Dolley Payne: Quaker Daughter
John Payne, Dolley’s father was a convert to the Quaker religion, and like many people who choose their faith, was strict in its observances. The family moved from North Carolina (where Dolley and her older brother were born) to Virginia, where they had a comfortable mid-sized plantation. They lived there until Dolley was around fourteen or fifteen.
While she received a basic education of reading and writing and sufficient arithmetic to manage household accounts, she was mostly trained in homemaking skills – and helping to tend to the younger siblings who appeared at regular intervals. It was a close and loving family, but perhaps because of their “plain” manners, it was not opulent or particularly merry.
Since Quakers were adamantly against slavery, John Payne finally made the hard decision at great financial loss: he manumitted (freed) his slaves, sold his plantation, and moved the family to Philadelphia, a Quaker City. He purchased a starch business, which eventually failed.
The Payne Girls: Lucy, Anna and Mary
Lucy Payne (1777-1846) was only fifteen when she “eloped” with George Steptoe Washington, nephew and ward of General George Washington, the country’s first president. The strict Quakers expelled her for marrying out of faith, but it did not deter her; she maintained strong relationships within her family. Her marriage to Washington’s nephew was a happy one, living on his inherited plantation “Harewood,” in what is now West Virginia. (It was at Harewood that Dolley and James Madison were married in 1794.) Lucy bore two surviving children and the marriage lasted until Steptoe’s death.
Mary, the youngest Payne sister, (1781-1808) married Judge (and later Congressman) John G. Jackson before she was twenty, and moved to what is now Clarksville, West Virginia. She died of consumption at 27. Only one of her several children lived to maturity.
Anna Payne (1779-1832) was Dolley’s special charge. A full ten years her junior, Dolley considered Anna her sister-daughter, and the relationship between them would be extremely close for life. When Dolley married Philadelphia attorney John Todd, Anna came to live with them. She was around eleven at the time; old enough to be helpful and even companionable. But after only three years of marriage, John Todd died, and Dolley, her two-year-old son Payne, and Anna went to live with her widowed mother, who had turned their home into a boarding house to make ends meet.
Not quite a year after Todd’s death, Dolley married Congressman James Madison, bringing Anna, along with little Payne to live with them in Philadelphia. Later they moved to Madison’s Montpelier plantation, and finally moved to Washington, where they lived while Madison was Thomas Jefferson’s Secretary of State. It was there that Anna met and married Massachusetts (now Maine) congressman, Richard Cutts in 1804. By that time, the age gap between Dolley and her little sister had evened out; they were close companions and confidantes.

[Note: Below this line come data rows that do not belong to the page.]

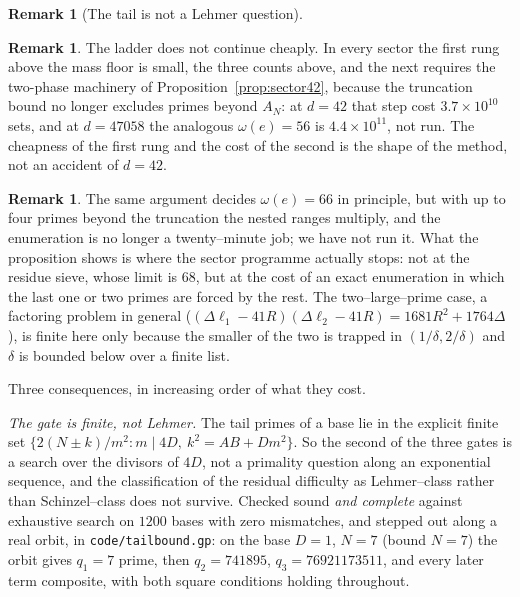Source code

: \documentclass[11pt]{article}
\theoremstyle{definition}
\newtheorem{remark}[theorem]{Remark}
\begin{document}
\begin{remark}[The tail is not a Lehmer question]
\begin{remark}
The ladder does not continue cheaply. In every sector the first rung above the mass floor is small, the three counts above, and the next requires the two-phase machinery of
Proposition~\ref{prop:sector42}, because the truncation bound no longer excludes primes beyond
$A_N$: at $d=42$ that step cost $3.7\times10^{10}$ sets, and at $d=47058$ the analogous
$\omega(e)=56$ is $4.4\times10^{11}$, not run. The cheapness of the first rung and the cost of the
second is the shape of the method, not an accident of $d=42$.
\end{remark}

\begin{remark}
The same argument decides $\omega(e)=66$ in principle, but with up to four primes beyond the
truncation the nested ranges multiply, and the enumeration is no longer a twenty--minute job; we
have not run it. What the proposition shows is where the sector programme actually stops: not at
the residue sieve, whose limit is $68$, but at the cost of an exact enumeration in which the last
one or two primes are forced by the rest. The two--large--prime case, a factoring problem in general
($(\Delta\ell_1-41R)(\Delta\ell_2-41R)=1681R^2+1764\Delta$), is finite here only because the smaller
of the two is trapped in $(1/\delta,2/\delta)$ and $\delta$ is bounded below over a finite list.
\end{remark}

Three consequences, in increasing order of what they cost.

\emph{The gate is finite, not Lehmer.} The tail primes of a base lie in the explicit finite set
$\{2(N\pm k)/m^2: m\mid 4D,\ k^2=AB+Dm^2\}$. So the second of the three gates is a search over the
divisors of $4D$, not a primality question along an exponential sequence, and the classification of
the residual difficulty as Lehmer--class rather than Schinzel--class does not survive. Checked sound
\emph{and complete} against exhaustive search on $1200$ bases with zero mismatches, and stepped out
along a real orbit, in \texttt{code/tailbound.gp}: on the base $D=1$, $N=7$ (bound $N=7$) the orbit
gives $q_1=7$ prime, then $q_2=741895$, $q_3=76921173511$, and every later term composite, with both
square conditions holding throughout.


\end{remark}
\end{document}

The Madison White House & Its Merry Wives
In 1809, James Madison took the oath of office as the country’s fourth President, and moved into the White House.
Washington was still a small village, and congressional sessions were by and large, seasonal. Elected Representatives traveled from their homes periodically, and stayed in boarding houses or hotels for the few months of the session. If they had relatives in town, it was a bonus.
First Lady Dolley Madison had always been extremely close to Anna, and when the Cutts’ came for the Congressional sessions, they stayed with the President until their own house was ready.
George Steptoe Washington died in 1807. Perhaps from loneliness and a need to be with family, his widow Lucy and their small children came to Washington. They were also urged to stay at the White House.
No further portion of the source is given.